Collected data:

- - - - -

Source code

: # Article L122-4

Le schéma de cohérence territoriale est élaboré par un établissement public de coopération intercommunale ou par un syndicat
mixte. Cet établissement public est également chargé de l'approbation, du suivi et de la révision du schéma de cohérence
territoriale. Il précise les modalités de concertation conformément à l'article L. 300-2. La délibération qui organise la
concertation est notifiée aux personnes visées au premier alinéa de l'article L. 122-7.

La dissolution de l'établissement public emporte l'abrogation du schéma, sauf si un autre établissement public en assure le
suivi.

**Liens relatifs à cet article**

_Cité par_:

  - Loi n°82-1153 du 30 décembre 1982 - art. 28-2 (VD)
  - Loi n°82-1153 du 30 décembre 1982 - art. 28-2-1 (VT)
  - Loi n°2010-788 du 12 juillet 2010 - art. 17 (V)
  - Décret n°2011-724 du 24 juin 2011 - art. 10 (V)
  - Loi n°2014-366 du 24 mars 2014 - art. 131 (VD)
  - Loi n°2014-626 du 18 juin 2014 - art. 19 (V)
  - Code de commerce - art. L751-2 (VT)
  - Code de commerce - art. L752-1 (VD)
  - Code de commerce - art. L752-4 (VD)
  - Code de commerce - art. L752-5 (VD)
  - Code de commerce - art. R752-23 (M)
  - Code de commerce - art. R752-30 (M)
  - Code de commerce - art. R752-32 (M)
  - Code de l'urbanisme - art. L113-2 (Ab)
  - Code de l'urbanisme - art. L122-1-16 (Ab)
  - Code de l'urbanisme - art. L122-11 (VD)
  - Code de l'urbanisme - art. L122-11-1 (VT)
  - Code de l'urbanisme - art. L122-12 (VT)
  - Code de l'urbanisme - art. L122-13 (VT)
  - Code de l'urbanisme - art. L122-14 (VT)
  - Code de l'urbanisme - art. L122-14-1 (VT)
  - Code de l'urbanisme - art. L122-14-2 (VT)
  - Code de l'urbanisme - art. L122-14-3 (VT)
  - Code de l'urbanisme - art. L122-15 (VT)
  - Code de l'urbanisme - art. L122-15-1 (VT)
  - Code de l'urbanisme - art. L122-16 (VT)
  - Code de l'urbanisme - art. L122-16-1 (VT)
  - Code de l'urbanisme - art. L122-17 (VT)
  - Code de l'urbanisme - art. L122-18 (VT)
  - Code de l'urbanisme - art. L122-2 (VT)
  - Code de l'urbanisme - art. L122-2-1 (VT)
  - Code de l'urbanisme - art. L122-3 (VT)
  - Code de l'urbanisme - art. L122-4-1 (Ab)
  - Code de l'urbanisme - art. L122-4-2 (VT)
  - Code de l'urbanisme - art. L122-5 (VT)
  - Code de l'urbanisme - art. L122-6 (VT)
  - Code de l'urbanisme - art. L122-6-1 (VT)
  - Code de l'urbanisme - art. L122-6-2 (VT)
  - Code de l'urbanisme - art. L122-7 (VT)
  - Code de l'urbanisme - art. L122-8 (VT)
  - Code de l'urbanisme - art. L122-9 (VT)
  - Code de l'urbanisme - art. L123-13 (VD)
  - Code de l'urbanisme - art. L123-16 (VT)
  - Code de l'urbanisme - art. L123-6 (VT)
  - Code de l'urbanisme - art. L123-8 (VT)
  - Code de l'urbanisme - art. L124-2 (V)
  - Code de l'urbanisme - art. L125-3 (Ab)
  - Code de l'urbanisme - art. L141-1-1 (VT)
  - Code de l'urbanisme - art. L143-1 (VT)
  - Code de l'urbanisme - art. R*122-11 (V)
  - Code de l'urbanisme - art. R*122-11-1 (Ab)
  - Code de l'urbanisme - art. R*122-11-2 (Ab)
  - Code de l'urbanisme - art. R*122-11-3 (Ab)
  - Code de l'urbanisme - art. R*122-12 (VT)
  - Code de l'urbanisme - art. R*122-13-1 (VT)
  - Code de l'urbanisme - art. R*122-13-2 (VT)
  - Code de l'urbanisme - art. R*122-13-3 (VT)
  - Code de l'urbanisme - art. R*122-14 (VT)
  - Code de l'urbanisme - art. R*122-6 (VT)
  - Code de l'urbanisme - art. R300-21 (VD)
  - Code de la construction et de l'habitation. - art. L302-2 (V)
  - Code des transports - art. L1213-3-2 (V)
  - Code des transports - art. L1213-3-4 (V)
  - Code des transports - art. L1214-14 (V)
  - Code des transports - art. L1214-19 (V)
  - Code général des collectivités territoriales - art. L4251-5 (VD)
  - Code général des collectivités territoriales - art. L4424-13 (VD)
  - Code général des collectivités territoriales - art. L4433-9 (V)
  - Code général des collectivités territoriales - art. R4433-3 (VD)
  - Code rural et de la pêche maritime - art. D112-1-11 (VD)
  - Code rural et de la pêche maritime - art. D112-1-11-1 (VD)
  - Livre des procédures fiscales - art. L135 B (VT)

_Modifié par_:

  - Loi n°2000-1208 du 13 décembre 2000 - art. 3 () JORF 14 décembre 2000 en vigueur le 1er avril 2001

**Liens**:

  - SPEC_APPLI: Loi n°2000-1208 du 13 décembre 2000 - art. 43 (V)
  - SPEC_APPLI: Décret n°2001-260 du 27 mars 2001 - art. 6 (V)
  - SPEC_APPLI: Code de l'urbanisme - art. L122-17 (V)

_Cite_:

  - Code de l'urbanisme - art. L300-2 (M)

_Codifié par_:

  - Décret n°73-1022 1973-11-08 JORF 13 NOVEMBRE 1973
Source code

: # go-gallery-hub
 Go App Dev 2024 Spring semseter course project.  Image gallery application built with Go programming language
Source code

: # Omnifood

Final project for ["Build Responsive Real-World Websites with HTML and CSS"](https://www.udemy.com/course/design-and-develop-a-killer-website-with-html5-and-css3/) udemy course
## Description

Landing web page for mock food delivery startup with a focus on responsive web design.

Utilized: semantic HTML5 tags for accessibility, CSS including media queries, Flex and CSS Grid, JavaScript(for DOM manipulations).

- - - - -

WHAT THIS TASK INVOLVES: Starting from the records above, filter out all lines except those containing the word "territoriales".

RESPONSE BOX:
  - Code général des collectivités territoriales - art. L4251-5 (VD)
  - Code général des collectivités territoriales - art. L4424-13 (VD)
  - Code général des collectivités territoriales - art. L4433-9 (V)
  - Code général des collectivités territoriales - art. R4433-3 (VD)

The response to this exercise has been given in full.